## What is being asked
Look through the data below and show every line that includes "viel".

## Source material
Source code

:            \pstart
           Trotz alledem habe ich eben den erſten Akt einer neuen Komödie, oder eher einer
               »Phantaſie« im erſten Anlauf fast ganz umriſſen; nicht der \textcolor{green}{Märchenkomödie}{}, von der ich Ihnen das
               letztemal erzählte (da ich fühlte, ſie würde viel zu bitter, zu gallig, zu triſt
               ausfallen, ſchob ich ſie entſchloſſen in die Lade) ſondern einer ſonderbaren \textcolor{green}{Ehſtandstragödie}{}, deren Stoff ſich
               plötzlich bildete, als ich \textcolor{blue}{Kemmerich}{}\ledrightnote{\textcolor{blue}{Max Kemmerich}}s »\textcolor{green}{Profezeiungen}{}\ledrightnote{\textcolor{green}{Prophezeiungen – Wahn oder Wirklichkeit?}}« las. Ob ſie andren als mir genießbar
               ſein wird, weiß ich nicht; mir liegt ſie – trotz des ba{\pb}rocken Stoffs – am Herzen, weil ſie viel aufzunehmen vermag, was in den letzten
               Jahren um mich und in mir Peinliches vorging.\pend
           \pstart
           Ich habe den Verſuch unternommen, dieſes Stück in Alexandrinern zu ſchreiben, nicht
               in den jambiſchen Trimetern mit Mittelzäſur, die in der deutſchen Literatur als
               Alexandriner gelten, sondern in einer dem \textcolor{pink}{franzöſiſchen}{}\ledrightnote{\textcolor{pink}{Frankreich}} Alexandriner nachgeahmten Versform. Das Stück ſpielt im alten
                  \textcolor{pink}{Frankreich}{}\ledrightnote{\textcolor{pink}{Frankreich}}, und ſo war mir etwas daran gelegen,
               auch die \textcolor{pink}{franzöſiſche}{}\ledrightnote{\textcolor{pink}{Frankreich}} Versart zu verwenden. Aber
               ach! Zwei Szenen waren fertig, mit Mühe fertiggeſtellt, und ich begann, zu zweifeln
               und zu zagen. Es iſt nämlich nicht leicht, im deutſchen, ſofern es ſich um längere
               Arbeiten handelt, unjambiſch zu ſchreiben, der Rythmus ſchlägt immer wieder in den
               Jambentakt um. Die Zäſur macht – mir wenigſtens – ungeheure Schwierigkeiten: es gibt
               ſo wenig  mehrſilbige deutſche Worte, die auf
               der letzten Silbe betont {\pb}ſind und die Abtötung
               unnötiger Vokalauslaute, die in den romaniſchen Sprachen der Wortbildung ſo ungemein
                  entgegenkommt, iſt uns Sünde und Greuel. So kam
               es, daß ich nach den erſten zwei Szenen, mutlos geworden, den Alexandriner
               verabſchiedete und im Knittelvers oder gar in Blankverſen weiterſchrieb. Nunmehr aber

## Response area
               letztemal erzählte (da ich fühlte, ſie würde viel zu bitter, zu gallig, zu triſt
               ſein wird, weiß ich nicht; mir liegt ſie – trotz des ba{\pb}rocken Stoffs – am Herzen, weil ſie viel aufzunehmen vermag, was in den letzten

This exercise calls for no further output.